Effectively, we are here today to explore how the Government can
dispute the findings of maladministration by the Ombudsman. The
evidence is clear. Firstly, the Government misled the public with
its official information, information which it chose to issue
in order to encourage people to join and which left out mention
of the huge risk that the Government itself created by policy
changes introduced from 1997 which have caused over 75,000 of
your constituentswe know of at least 200 MPs who have constituents
affected, and that is just the ones we knowto be stripped
of their pension. Secondly, in its oversight and changes to the
funding regime for pensions, even for the guaranteed minimum pension
alternative to the State Pension, the Government failed to consider
the security of workers pensions if their scheme were to wind
up. They just ignored the risks it had created to members' pensions
on wind-up. I have to try to understand the denial of the DWP
on the clear evidence that it failed to meet its own guidelines
and failed to stick to the assurances it has given to Parliament
and this Committee that in future its implementation would be
accurate, reliable and comprehensive. I think a number of the
things we have heard this morning may partly go some way to helping
us understand what is behind the Government's denial. I have,
as you say, two people here who were misled by government information,
who could have done something different. The belief the Government
has expressed, that nobody read its material; even if they did
they should not have believed what they read; and even if they
did they would never have done anything to protect themselves
anyway, suggests to me that we need to hear from people who can
demonstrate that that is just not a correct assumption.
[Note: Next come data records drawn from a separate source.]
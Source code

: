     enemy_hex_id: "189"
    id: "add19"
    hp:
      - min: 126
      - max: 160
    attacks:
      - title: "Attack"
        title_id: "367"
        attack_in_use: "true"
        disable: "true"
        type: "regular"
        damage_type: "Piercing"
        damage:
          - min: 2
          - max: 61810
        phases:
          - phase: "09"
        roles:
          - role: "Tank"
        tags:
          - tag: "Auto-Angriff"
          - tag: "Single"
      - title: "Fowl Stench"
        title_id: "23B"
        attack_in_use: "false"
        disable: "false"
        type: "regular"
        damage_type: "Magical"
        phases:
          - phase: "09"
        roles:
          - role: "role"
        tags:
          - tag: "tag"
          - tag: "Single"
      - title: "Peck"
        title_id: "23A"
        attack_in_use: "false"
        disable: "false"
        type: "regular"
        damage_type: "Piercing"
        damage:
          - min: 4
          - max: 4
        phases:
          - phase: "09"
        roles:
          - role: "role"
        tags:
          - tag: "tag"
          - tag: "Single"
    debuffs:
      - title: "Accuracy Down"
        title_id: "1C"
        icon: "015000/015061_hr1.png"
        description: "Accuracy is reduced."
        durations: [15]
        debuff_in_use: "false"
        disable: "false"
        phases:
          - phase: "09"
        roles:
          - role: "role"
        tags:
Q77 Chairman: Thank you. I would
like to ask you, Mr Duncan and Mr Parr, to tell us your own experience
of the length of time you have been paying into your pension scheme
and when and how you discovered you were not going to get the
pension you thought you were going to get.
Mr Duncan: I am Bob Duncan. I
worked in the British United Shoe Machinery Company in Leicester
for 36 years. It went into receivership in October 2000. When
I first started there, there was a non-contributory pension scheme.
The unions fought for it and in 1976 we went into a company paying-in
scheme. I also started saving voluntary contributions. I paid
in for nearly 30 years. When I got made redundant and the firm
went into receivership, my pension fund, the day I finished, stood
at £8,000 for the year, plus my AVCs which were about £25,000.
I have been told now that I have completely lost the AVCs at the
moment. They have gone. The State Pension, we have been contracted
out and paying into a company pension scheme, and at the moment
I do not believe I am going to get the full State Pension. I have
been told by the independent trustees at the moment that we will
be lucky to get 7% of the £8,000. It still has not wound
up. It was October 2000 when the company went bust and we are
in 2006 now and we still have not wound the scheme up. I believe
that I read all the material from the Government over the years.
I was a union man. I did recommend to people that the company
pension scheme was a good scheme to be in because all the Government
material I had read said it was a safe scheme. After the Maxwell
report and everybody seeing the MFR, the minimum funding level,
if that was all right we believed our scheme was all right. We
just believed that. It has worked out that it is not and I feel
like I have been really, really misled. The Government have put
all these papers out, and, if I could not believe what the Government
said, who do I believe?
Q78 Chairman: You must feel that
you misled other people because
Mr Duncan: I did mislead other
people. I was the union man. I had all these pamphlets. If anybody
went to the doctors, anybody went to social security, they would
bring pamphlets back. If anybody went anywhere, there were always
pamphlets on the union desk. I certainly misled apprentices when
they started, because you get young lads, 15, 16, starting work,
they go and they talk to the management and the management say
"Join the pension," it is the last thing they want to
do, is join the pension. They used to come down on the shop floor:
"Where is the union man?" and talk to the union man.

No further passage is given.